▶ **THE TASK**
Word for word, print each record, dropping any image it holds.
Top of DATA EXTRACTS
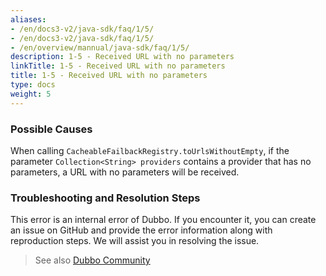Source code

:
 ```yaml
---
aliases:
- /en/docs3-v2/java-sdk/faq/1/5/
- /en/docs3-v2/java-sdk/faq/1/5/
- /en/overview/mannual/java-sdk/faq/1/5/
description: 1-5 - Received URL with no parameters
linkTitle: 1-5 - Received URL with no parameters
title: 1-5 - Received URL with no parameters
type: docs
weight: 5
---
```







### Possible Causes
When calling `CacheableFailbackRegistry.toUrlsWithoutEmpty`, if the parameter `Collection<String> providers` contains a provider that has no parameters, a URL with no parameters will be received.
### Troubleshooting and Resolution Steps
This error is an internal error of Dubbo. If you encounter it, you can create an issue on GitHub and provide the error information along with reproduction steps. We will assist you in resolving the issue.

> See also
[Dubbo Community](https://github.com/apache/dubbo)


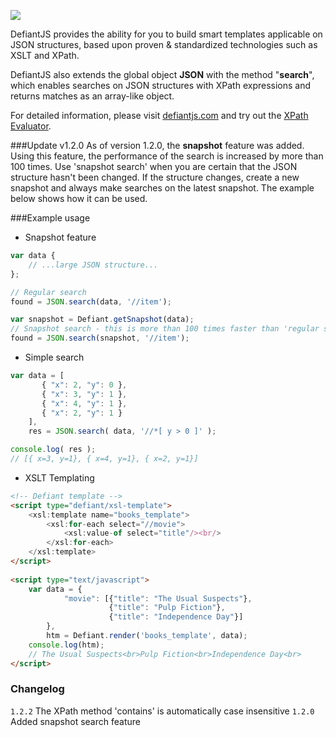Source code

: [![](http://goo.gl/z6qgCa)](http://defiantjs.com/)

DefiantJS provides the ability for you to build smart templates applicable on JSON structures, based upon proven &amp; standardized technologies such as XSLT and XPath.

DefiantJS also extends the global object __JSON__ with the method "__search__", which enables searches on JSON structures with XPath expressions and returns matches as an array-like object.

For detailed information, please visit [defiantjs.com](http://defiantjs.com) and try out the [XPath Evaluator](http://www.defiantjs.com/#xpath_evaluator).

###Update v1.2.0
As of version 1.2.0, the __snapshot__ feature was added. Using this feature, the performance of the search is increased by more than 100 times. Use 'snapshot search' when you are certain that the JSON structure hasn't been changed. If the structure changes, create a new snapshot and always make searches on the latest snapshot. The example below shows how it can be used.

###Example usage
* Snapshot feature
```js
var data {
	// ...large JSON structure...
};

// Regular search
found = JSON.search(data, '//item');

var snapshot = Defiant.getSnapshot(data);
// Snapshot search - this is more than 100 times faster than 'regular search'
found = JSON.search(snapshot, '//item');
```

* Simple search
```js
var data = [
       { "x": 2, "y": 0 },
       { "x": 3, "y": 1 },
       { "x": 4, "y": 1 },
       { "x": 2, "y": 1 }
    ],
    res = JSON.search( data, '//*[ y > 0 ]' );

console.log( res );
// [{ x=3, y=1}, { x=4, y=1}, { x=2, y=1}]
```

* XSLT Templating
```html
<!-- Defiant template -->
<script type="defiant/xsl-template">
    <xsl:template name="books_template">
        <xsl:for-each select="//movie">
            <xsl:value-of select="title"/><br/>
        </xsl:for-each>
    </xsl:template>
</script>
 
<script type="text/javascript">
    var data = {
            "movie": [{"title": "The Usual Suspects"},
                      {"title": "Pulp Fiction"},
                      {"title": "Independence Day"}]
        },
        htm = Defiant.render('books_template', data);
    console.log(htm);
    // The Usual Suspects<br>Pulp Fiction<br>Independence Day<br>
</script>
```

### Changelog
`1.2.2` The XPath method 'contains' is automatically case insensitive 
`1.2.0` Added snapshot search feature
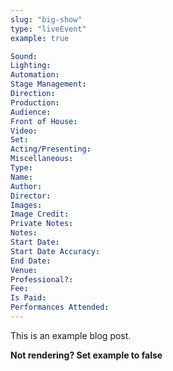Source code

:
 ```yaml
---
slug: "big-show"
type: "liveEvent"
example: true

Sound:
Lighting:
Automation:
Stage Management:
Direction:
Production:
Audience:
Front of House:
Video:
Set:
Acting/Presenting:
Miscellaneous:
Type:
Name:
Author:
Director:
Images:
Image Credit:
Private Notes:
Notes:
Start Date:
Start Date Accuracy:
End Date:
Venue:
Professional?:
Fee:
Is Paid:
Performances Attended:
---
```


This is an example blog post.

**Not rendering? Set example to false**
Bottom of DATA EXTRACTS
▶ **WRITTEN SOLUTION**
Source code

:
 ```yaml
---
aliases:
- /en/docs3-v2/java-sdk/faq/1/5/
- /en/docs3-v2/java-sdk/faq/1/5/
- /en/overview/mannual/java-sdk/faq/1/5/
description: 1-5 - Received URL with no parameters
linkTitle: 1-5 - Received URL with no parameters
title: 1-5 - Received URL with no parameters
type: docs
weight: 5
---
```







### Possible Causes
When calling `CacheableFailbackRegistry.toUrlsWithoutEmpty`, if the parameter `Collection<String> providers` contains a provider that has no parameters, a URL with no parameters will be received.
### Troubleshooting and Resolution Steps
This error is an internal error of Dubbo. If you encounter it, you can create an issue on GitHub and provide the error information along with reproduction steps. We will assist you in resolving the issue.

> See also
[Dubbo Community](https://github.com/apache/dubbo)


Source code

: [![](http://goo.gl/z6qgCa)](http://defiantjs.com/)

DefiantJS provides the ability for you to build smart templates applicable on JSON structures, based upon proven &amp; standardized technologies such as XSLT and XPath.

DefiantJS also extends the global object __JSON__ with the method "__search__", which enables searches on JSON structures with XPath expressions and returns matches as an array-like object.

For detailed information, please visit [defiantjs.com](http://defiantjs.com) and try out the [XPath Evaluator](http://www.defiantjs.com/#xpath_evaluator).

###Update v1.2.0
As of version 1.2.0, the __snapshot__ feature was added. Using this feature, the performance of the search is increased by more than 100 times. Use 'snapshot search' when you are certain that the JSON structure hasn't been changed. If the structure changes, create a new snapshot and always make searches on the latest snapshot. The example below shows how it can be used.

###Example usage
* Snapshot feature
```js
var data {
	// ...large JSON structure...
};

// Regular search
found = JSON.search(data, '//item');

var snapshot = Defiant.getSnapshot(data);
// Snapshot search - this is more than 100 times faster than 'regular search'
found = JSON.search(snapshot, '//item');
```

* Simple search
```js
var data = [
       { "x": 2, "y": 0 },
       { "x": 3, "y": 1 },
       { "x": 4, "y": 1 },
       { "x": 2, "y": 1 }
    ],
    res = JSON.search( data, '//*[ y > 0 ]' );

console.log( res );
// [{ x=3, y=1}, { x=4, y=1}, { x=2, y=1}]
```

* XSLT Templating
```html
<!-- Defiant template -->
<script type="defiant/xsl-template">
    <xsl:template name="books_template">
        <xsl:for-each select="//movie">
            <xsl:value-of select="title"/><br/>
        </xsl:for-each>
    </xsl:template>
</script>
 
<script type="text/javascript">
    var data = {
            "movie": [{"title": "The Usual Suspects"},
                      {"title": "Pulp Fiction"},
                      {"title": "Independence Day"}]
        },
        htm = Defiant.render('books_template', data);
    console.log(htm);
    // The Usual Suspects<br>Pulp Fiction<br>Independence Day<br>
</script>
```

### Changelog
`1.2.2` The XPath method 'contains' is automatically case insensitive 
`1.2.0` Added snapshot search feature
Source code

:
 ```yaml
---
slug: "big-show"
type: "liveEvent"
example: true

Sound:
Lighting:
Automation:
Stage Management:
Direction:
Production:
Audience:
Front of House:
Video:
Set:
Acting/Presenting:
Miscellaneous:
Type:
Name:
Author:
Director:
Images:
Image Credit:
Private Notes:
Notes:
Start Date:
Start Date Accuracy:
End Date:
Venue:
Professional?:
Fee:
Is Paid:
Performances Attended:
---
```


This is an example blog post.

**Not rendering? Set example to false**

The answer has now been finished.